Prob. Des vol.49 no.193 Ciudad de México Abr./Jun. 2018

https://doi.org/10.22201/iiec.20078951e.2018.193.64549 

Editorial

Who is Responsible for The Crisis of Democracy in Light of "Nationalist And Populist" Administrations?

Alicia Girón


At the opening of the Association for Social Economics session, as part of the Allied Social Sciences Association, Dani Rodrik brought to the debate table the discussion on the role economists played throughout the Great Crisis of the last 10 years: Are economists responsible for the crisis of democracy in terms of the economic and financial policies of the past decade? At the same time, Cristóbal Rovira analyzed the rise of "populism" around the world as part of the Great Crisis and the Great Recession.

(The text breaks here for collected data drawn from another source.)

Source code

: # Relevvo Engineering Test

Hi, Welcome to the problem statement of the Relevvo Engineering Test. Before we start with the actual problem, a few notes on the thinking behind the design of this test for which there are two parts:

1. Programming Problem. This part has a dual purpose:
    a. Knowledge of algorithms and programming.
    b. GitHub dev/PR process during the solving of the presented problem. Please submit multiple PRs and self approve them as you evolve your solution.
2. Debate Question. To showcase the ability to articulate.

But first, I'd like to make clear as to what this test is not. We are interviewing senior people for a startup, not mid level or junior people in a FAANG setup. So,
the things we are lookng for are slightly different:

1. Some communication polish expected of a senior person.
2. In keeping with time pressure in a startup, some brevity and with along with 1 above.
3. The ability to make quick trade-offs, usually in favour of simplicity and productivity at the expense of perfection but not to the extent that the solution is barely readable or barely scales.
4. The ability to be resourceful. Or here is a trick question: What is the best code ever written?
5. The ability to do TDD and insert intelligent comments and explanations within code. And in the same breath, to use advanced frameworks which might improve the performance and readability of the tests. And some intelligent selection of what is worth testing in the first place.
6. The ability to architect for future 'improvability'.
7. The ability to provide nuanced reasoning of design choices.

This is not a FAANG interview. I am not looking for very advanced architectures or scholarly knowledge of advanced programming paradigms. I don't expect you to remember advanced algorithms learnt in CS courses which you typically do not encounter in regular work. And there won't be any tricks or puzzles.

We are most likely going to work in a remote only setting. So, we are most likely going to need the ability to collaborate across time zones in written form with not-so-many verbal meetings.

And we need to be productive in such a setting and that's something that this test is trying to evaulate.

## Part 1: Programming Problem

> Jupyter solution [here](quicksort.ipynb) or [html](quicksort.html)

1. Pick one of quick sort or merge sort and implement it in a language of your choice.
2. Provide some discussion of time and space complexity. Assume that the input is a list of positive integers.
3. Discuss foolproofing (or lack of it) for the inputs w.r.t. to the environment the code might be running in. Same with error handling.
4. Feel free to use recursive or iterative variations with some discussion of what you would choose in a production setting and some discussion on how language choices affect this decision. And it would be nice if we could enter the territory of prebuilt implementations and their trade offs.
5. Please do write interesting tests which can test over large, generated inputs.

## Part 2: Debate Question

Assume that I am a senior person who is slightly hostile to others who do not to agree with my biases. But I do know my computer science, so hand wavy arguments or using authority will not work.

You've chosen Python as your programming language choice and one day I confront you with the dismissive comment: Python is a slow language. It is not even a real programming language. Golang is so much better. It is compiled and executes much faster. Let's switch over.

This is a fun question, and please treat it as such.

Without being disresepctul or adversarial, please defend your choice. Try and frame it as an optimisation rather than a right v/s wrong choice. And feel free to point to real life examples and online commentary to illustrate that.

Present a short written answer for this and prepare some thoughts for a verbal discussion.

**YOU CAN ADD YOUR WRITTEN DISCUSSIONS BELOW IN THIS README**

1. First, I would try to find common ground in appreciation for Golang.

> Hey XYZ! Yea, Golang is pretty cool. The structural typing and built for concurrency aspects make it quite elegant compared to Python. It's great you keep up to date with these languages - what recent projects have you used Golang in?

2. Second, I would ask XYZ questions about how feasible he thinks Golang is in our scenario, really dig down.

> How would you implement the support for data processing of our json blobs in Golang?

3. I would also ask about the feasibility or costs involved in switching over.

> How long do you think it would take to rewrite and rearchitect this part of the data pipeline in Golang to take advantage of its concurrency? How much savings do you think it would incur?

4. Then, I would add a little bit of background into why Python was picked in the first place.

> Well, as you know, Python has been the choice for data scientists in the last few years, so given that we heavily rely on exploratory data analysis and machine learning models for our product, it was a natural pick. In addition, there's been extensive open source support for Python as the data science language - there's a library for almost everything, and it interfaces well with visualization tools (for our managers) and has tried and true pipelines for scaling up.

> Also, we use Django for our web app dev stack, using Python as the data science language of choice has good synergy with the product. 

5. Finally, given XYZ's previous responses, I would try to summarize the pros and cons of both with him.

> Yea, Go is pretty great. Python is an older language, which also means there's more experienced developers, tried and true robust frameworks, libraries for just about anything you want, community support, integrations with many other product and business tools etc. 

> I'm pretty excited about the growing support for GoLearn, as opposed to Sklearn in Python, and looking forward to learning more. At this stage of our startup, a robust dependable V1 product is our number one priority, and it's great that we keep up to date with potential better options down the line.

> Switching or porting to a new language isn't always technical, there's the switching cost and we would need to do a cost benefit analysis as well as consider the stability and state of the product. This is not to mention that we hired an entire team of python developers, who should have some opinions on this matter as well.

The most important event for economists on the entire globe, organized by the American Economic Association, showed that the crisis of the theoretical paradigm of the economic sciences has fractured. Central banks and international financial bodies are aware that the monetary, fiscal, and financial policies were not enough to reactivate the economy and prevent income from falling; the breaking apart of society; and poor will toward political parties, the strength of which has been challenged in many Latin American countries. Another sign of the same can be seen in the xenophobia in Europe toward migrants and globalization. Just to give an example, the dispute over economic growth and the attempt to reduce the enormous deficit in the United States through America First-President Trump’s discourse-and the challenges of Brexit, across the pond.

The processes of deregulation and financial liberalization failed to foresee the emergence of the Great Crisis, which has devastated many countries, whose democratic regimes are under fire by their own voters. Beyond the issue of where democratic regimes have taken us in the post-crisis period, it is important to note that in a year of democratic elections in Latin America, raising the matter of democracy and the role of economists is key to overhauling economic policy decisions in the direction of a welfare state that improves income and living conditions for the population.

Putting globalization, market integration, and the “global village,” ideas which have permeated the thinking of the ruling classes to the benefit of large projects concentrating and centralizing capital in pursuit of profits in the hands of institutional investors, and challenging austerity projects designed to reduce the internal deficit and the fiscal deficit, inflation targets, integration projects like the North American Free Trade Agreement (NAFTA) and the Trans-Pacific Partnership (TPP), entails coming up with new frameworks for renegotiating, even for national companies (if the ones remaining are still around), and, of course, for the large foreign companies in still underdeveloped destination countries. To that is added financing for small and medium-sized enterprises via microcredit, which has favored the interests of microfinance institutions and the financial inclusion spearheaded by institutional investors.

In light of the impact of the free-trade base and the so-called market economy in countries like the United States and the United Kingdom, powerful social protests have arisen, giving way once again to "nationalism" and "populism," but which essentially reflect people's views that through their democratic vote, they have not felt the benefits of the economic and financial reforms pushed through by the Washington Consensus, by way of which many Latin American countries not only lost control of their financial system in the hands of the public and private sector, but also lost control of their currencies due to exports.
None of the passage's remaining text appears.